TASK: Restate the data that follows exactly as it stands, beginning with the first line and ending with the line that contains "monitoring, la base".

SOURCE INFORMATION:
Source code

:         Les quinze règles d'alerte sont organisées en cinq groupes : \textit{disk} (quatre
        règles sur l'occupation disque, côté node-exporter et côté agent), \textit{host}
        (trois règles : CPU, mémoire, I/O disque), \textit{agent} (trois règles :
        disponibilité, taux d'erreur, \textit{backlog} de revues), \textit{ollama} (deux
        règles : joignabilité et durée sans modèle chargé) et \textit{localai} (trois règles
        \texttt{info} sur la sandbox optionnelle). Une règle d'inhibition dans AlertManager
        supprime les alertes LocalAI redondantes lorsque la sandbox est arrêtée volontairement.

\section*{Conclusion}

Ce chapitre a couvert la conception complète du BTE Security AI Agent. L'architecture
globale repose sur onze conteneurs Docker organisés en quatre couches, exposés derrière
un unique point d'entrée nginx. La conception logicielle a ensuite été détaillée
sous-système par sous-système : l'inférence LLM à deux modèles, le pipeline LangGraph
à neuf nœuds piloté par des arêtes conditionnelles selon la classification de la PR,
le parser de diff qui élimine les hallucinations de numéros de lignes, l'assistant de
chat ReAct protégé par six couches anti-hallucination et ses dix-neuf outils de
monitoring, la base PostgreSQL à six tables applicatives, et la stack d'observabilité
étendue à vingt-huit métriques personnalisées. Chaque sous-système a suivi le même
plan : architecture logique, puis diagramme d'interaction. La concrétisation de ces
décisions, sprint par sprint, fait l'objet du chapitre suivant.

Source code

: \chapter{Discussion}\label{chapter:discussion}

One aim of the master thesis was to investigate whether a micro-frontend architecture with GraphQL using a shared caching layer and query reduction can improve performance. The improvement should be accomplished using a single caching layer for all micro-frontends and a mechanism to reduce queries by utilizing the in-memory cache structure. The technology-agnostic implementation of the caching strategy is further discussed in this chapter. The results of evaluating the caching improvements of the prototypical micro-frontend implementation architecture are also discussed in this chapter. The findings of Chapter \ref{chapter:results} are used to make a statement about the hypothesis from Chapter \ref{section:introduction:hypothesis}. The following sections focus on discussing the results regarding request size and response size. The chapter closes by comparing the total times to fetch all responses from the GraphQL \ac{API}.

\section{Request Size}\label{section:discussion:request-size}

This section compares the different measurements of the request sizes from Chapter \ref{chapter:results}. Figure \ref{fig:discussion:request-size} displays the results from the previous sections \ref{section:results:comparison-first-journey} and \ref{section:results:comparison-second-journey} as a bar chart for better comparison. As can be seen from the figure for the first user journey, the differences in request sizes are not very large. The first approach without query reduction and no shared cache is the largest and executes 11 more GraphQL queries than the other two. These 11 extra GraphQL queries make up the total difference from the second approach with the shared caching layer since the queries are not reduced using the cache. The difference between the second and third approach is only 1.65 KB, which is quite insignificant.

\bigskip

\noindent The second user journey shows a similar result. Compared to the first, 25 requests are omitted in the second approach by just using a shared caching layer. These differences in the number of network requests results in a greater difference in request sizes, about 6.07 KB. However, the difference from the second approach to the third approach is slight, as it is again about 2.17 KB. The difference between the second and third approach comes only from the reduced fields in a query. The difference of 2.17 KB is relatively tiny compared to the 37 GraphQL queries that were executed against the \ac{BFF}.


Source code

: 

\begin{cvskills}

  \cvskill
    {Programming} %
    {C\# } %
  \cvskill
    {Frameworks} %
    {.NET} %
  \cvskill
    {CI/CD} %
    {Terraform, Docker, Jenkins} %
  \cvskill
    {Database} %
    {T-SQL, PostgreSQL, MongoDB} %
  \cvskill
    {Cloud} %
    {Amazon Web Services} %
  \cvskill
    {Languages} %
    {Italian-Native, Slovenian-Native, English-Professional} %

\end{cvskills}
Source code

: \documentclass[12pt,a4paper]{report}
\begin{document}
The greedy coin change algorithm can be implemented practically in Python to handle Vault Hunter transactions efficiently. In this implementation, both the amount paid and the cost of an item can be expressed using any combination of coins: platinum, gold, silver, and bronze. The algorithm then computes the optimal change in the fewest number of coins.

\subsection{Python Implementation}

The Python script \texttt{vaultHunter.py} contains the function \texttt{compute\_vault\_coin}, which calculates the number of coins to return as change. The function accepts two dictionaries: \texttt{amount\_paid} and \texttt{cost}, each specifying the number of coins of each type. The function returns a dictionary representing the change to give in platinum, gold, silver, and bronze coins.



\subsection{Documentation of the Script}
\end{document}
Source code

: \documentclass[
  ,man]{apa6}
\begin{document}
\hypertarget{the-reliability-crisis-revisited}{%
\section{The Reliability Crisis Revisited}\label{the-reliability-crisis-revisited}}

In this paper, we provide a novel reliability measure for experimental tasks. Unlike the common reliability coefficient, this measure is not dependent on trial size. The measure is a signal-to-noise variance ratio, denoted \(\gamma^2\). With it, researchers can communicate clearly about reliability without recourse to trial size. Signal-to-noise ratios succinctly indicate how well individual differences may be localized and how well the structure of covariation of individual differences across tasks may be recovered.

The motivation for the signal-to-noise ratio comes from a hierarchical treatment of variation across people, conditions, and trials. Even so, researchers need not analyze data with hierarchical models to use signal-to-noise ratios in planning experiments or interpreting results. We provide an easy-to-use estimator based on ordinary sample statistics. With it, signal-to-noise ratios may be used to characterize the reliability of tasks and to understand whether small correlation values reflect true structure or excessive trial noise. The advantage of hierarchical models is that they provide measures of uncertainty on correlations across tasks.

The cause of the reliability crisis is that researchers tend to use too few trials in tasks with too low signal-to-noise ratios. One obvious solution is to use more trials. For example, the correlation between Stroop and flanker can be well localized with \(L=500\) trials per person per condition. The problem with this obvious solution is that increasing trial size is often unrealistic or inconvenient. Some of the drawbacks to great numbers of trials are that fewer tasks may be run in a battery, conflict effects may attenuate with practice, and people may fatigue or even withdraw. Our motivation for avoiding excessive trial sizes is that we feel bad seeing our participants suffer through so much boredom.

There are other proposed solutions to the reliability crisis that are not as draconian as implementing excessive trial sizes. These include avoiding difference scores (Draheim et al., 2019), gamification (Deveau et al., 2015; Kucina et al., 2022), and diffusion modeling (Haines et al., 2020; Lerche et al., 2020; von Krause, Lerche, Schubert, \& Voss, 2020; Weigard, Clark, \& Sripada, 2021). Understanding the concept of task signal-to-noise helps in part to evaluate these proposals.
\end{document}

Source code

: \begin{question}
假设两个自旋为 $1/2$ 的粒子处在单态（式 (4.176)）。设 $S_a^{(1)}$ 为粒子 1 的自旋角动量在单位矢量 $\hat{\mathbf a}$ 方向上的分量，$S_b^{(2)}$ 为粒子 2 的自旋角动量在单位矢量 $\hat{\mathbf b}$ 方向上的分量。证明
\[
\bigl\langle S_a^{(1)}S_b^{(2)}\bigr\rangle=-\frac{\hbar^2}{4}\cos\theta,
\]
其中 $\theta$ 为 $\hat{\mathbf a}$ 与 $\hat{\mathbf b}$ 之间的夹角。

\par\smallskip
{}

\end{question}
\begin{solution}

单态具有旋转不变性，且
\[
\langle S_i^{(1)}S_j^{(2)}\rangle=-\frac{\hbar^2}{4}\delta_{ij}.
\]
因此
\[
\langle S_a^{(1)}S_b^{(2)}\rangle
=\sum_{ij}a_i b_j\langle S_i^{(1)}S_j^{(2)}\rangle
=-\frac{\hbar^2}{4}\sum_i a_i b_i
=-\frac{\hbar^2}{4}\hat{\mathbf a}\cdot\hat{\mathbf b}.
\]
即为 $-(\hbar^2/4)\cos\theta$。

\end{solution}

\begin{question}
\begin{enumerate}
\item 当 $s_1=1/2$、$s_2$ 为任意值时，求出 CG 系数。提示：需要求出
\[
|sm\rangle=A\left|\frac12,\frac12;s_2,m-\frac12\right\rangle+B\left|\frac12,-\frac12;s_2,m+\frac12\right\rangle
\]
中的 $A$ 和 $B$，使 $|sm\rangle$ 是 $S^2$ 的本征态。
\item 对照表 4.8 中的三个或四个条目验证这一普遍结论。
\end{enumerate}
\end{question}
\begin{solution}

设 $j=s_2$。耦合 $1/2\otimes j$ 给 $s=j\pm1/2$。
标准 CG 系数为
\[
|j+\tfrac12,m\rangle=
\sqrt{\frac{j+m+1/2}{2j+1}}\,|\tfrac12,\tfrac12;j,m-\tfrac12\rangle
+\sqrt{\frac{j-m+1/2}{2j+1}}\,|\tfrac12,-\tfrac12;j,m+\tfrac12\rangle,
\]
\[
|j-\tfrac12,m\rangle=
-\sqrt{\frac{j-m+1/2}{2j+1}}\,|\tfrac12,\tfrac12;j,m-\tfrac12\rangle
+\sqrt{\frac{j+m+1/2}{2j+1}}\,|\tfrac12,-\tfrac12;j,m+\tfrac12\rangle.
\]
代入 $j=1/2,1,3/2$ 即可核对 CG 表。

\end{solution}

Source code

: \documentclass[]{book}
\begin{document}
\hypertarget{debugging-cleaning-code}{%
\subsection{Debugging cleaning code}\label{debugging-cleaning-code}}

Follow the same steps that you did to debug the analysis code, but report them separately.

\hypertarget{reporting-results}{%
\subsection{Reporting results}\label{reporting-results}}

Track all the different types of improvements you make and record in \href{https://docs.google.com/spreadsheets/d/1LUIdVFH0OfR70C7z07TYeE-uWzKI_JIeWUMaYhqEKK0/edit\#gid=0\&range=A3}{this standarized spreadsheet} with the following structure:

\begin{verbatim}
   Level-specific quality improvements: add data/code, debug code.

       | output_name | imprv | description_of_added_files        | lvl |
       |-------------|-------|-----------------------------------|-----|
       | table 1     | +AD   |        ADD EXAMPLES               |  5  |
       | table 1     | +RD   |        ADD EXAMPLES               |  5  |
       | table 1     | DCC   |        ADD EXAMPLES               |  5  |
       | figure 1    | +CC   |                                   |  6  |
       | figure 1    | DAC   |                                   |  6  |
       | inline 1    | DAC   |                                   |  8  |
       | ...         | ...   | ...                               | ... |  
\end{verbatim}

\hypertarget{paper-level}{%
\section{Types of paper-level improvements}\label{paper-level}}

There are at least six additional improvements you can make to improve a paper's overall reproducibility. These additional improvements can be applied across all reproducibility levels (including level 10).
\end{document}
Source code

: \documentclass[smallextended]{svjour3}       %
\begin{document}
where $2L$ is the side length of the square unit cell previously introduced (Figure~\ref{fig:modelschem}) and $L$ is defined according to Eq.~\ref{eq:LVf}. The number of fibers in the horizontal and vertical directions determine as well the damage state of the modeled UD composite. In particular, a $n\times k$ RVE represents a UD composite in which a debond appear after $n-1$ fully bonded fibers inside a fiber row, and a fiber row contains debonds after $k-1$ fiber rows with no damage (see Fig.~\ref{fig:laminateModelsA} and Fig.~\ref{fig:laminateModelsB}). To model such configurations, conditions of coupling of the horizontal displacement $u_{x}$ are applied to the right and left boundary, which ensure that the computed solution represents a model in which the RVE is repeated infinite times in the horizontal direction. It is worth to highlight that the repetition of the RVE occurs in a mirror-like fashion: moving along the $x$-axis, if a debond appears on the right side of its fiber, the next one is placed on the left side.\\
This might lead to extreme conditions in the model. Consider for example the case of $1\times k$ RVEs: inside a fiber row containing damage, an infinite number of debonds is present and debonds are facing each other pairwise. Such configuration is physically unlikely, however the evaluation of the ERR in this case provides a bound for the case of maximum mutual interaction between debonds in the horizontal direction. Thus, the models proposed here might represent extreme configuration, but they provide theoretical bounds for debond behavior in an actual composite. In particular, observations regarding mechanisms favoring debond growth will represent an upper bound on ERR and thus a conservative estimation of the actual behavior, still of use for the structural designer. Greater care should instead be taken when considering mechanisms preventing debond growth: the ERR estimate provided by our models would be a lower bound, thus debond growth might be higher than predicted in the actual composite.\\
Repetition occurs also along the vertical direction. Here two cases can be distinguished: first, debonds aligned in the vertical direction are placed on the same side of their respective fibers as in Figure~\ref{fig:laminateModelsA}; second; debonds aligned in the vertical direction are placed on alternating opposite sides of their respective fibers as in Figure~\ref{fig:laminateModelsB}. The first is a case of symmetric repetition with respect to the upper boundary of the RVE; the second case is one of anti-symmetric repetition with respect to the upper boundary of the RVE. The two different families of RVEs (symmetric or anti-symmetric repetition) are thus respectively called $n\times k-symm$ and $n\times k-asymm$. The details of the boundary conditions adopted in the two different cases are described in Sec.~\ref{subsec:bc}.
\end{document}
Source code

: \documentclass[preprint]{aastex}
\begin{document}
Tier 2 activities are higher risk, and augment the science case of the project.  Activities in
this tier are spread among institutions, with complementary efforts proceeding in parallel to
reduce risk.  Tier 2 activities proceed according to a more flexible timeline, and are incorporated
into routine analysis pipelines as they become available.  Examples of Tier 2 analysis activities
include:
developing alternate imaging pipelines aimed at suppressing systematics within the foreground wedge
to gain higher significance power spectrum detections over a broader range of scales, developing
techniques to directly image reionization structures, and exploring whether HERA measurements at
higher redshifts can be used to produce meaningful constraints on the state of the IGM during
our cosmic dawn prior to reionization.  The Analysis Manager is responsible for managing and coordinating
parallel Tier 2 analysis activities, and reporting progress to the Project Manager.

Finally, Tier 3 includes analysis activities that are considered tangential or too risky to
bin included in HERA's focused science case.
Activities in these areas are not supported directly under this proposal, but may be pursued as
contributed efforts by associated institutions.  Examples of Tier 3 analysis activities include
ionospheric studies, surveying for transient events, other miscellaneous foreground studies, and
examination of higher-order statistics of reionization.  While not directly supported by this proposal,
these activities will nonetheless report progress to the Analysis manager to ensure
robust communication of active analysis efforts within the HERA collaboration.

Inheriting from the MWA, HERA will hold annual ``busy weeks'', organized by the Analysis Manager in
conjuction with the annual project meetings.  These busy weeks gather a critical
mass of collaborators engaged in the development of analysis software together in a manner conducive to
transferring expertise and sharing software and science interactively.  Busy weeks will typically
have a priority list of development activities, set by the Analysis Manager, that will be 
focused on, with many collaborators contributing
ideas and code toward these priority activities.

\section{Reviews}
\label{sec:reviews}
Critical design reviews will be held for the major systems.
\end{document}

FINISHED EXERCISE:
Source code

:         Les quinze règles d'alerte sont organisées en cinq groupes : \textit{disk} (quatre
        règles sur l'occupation disque, côté node-exporter et côté agent), \textit{host}
        (trois règles : CPU, mémoire, I/O disque), \textit{agent} (trois règles :
        disponibilité, taux d'erreur, \textit{backlog} de revues), \textit{ollama} (deux
        règles : joignabilité et durée sans modèle chargé) et \textit{localai} (trois règles
        \texttt{info} sur la sandbox optionnelle). Une règle d'inhibition dans AlertManager
        supprime les alertes LocalAI redondantes lorsque la sandbox est arrêtée volontairement.

\section*{Conclusion}

Ce chapitre a couvert la conception complète du BTE Security AI Agent. L'architecture
globale repose sur onze conteneurs Docker organisés en quatre couches, exposés derrière
un unique point d'entrée nginx. La conception logicielle a ensuite été détaillée
sous-système par sous-système : l'inférence LLM à deux modèles, le pipeline LangGraph
à neuf nœuds piloté par des arêtes conditionnelles selon la classification de la PR,
le parser de diff qui élimine les hallucinations de numéros de lignes, l'assistant de
chat ReAct protégé par six couches anti-hallucination et ses dix-neuf outils de
monitoring, la base PostgreSQL à six tables applicatives, et la stack d'observabilité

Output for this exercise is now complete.